_Exercise directions:_
Only the lines from the one containing "multiplied by a" through the one containing "Bigger is not faster." should be printed, exactly as they appear below, with both ends included.

Data excerpts:
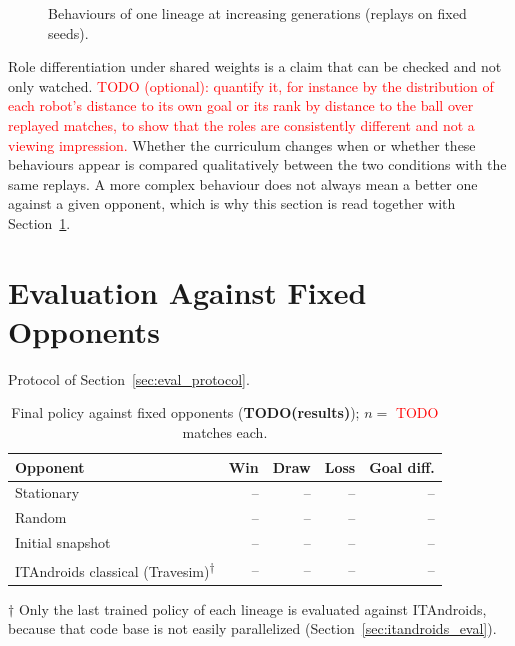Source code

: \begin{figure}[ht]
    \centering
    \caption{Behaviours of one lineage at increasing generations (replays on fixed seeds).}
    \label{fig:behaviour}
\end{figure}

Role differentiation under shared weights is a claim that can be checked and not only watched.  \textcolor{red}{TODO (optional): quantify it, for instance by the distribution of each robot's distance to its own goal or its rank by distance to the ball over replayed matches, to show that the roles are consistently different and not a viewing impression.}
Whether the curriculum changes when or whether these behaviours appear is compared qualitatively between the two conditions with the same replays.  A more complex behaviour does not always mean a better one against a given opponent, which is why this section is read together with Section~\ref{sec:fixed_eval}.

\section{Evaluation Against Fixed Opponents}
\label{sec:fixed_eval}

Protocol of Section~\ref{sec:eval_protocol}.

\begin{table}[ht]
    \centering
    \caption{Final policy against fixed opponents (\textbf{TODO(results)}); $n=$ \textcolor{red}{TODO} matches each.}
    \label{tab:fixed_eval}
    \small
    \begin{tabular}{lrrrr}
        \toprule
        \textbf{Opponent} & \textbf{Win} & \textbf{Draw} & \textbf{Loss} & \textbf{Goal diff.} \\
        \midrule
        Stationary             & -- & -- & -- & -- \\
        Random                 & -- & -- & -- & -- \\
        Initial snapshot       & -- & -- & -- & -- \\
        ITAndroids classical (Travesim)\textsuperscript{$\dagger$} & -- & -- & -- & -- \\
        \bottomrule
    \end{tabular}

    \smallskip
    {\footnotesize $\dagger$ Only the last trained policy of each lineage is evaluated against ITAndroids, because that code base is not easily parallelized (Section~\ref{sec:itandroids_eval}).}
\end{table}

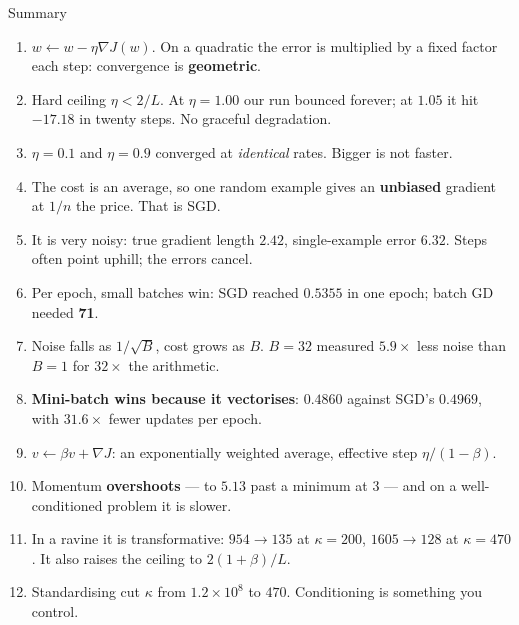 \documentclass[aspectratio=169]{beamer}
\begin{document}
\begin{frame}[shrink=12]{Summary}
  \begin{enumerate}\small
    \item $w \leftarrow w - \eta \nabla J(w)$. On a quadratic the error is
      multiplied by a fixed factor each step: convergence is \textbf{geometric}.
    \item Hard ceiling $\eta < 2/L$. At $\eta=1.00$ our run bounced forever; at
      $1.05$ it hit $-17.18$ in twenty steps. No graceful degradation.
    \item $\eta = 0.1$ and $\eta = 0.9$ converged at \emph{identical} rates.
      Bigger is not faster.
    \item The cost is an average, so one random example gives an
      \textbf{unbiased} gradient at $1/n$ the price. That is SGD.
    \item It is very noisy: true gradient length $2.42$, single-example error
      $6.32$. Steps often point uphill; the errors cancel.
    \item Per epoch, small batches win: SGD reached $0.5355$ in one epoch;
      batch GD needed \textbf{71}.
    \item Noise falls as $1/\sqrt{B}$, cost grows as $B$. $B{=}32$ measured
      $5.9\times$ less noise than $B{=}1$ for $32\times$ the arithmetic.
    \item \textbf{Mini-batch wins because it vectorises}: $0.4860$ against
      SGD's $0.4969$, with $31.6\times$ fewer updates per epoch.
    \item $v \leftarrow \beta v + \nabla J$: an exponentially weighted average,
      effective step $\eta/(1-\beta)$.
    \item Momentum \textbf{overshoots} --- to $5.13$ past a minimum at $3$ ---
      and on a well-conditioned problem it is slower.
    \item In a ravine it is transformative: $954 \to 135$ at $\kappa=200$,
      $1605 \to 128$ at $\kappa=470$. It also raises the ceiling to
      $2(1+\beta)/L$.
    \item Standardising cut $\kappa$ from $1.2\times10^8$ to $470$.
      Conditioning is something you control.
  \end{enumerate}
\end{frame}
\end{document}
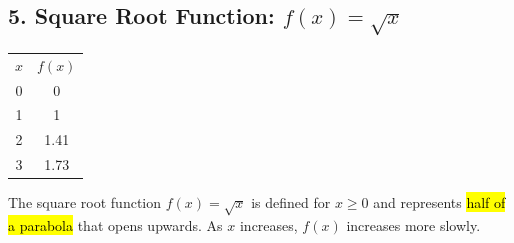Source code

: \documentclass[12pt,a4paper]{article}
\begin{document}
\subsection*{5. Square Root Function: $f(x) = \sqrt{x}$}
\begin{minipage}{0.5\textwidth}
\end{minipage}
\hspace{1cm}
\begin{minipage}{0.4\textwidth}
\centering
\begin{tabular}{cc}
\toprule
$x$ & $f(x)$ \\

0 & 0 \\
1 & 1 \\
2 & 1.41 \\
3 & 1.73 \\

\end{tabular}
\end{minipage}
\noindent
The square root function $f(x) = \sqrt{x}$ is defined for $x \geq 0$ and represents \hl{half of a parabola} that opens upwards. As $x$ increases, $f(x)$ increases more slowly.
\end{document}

_Response to the task:_
      multiplied by a fixed factor each step: convergence is \textbf{geometric}.
    \item Hard ceiling $\eta < 2/L$. At $\eta=1.00$ our run bounced forever; at
      $1.05$ it hit $-17.18$ in twenty steps. No graceful degradation.
    \item $\eta = 0.1$ and $\eta = 0.9$ converged at \emph{identical} rates.
      Bigger is not faster.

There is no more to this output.